─── MATERIAL SHOWN

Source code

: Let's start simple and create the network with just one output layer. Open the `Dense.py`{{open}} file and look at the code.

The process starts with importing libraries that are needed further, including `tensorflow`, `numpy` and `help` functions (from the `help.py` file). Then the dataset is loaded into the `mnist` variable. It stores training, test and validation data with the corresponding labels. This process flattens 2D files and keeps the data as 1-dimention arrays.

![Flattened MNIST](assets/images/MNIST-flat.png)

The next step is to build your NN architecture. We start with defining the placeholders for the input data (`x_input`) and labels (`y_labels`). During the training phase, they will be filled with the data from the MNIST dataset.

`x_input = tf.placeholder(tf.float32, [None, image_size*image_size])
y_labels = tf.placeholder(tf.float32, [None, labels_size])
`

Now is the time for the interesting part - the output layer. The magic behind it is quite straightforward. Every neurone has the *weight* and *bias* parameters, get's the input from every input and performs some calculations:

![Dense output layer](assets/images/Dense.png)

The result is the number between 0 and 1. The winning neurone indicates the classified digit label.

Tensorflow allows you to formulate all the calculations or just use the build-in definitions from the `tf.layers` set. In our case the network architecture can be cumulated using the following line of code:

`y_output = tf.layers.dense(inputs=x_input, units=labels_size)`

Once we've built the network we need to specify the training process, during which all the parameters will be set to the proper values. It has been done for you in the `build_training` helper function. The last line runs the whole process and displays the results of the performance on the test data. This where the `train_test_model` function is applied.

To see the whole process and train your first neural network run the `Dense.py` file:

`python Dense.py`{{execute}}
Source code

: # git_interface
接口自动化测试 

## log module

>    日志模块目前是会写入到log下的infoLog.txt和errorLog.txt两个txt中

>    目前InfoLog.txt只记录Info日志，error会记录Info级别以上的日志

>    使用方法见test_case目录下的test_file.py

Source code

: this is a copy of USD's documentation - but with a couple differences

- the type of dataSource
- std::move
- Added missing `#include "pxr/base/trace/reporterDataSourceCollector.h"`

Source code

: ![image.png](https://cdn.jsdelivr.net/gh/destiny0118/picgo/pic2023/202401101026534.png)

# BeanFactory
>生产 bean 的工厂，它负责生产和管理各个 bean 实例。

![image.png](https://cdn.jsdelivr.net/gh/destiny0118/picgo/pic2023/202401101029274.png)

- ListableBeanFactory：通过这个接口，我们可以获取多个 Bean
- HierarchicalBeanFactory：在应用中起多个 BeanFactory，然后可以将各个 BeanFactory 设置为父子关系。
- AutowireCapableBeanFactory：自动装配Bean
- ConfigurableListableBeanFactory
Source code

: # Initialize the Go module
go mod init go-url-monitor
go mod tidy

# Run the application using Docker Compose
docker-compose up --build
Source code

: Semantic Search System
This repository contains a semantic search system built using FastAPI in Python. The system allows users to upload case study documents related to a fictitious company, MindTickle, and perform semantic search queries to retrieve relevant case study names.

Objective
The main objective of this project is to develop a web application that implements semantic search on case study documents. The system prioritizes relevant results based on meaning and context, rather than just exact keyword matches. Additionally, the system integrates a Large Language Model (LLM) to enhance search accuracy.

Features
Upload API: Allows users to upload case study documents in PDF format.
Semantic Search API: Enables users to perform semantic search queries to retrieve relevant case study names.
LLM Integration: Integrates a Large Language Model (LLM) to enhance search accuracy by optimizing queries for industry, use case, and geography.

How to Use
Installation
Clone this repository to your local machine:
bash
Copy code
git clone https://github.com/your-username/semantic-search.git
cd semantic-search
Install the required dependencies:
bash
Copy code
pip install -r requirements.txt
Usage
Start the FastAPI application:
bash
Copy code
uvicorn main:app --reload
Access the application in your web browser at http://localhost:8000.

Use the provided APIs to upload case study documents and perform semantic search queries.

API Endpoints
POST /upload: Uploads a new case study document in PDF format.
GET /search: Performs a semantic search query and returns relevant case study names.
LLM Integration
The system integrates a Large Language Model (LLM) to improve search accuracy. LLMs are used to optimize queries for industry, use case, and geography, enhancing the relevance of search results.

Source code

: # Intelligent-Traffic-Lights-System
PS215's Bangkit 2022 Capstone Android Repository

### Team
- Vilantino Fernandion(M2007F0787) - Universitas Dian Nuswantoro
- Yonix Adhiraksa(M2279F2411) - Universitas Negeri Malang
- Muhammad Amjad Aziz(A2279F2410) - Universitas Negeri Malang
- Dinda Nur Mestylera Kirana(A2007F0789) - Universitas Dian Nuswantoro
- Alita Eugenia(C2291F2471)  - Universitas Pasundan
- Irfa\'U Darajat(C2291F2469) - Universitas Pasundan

──────

WORK REQUEST: Across the whole listing above, count each line in which the string "Malang" occurs; respond with that number only.

ANSWER TO THE EXERCISE: 2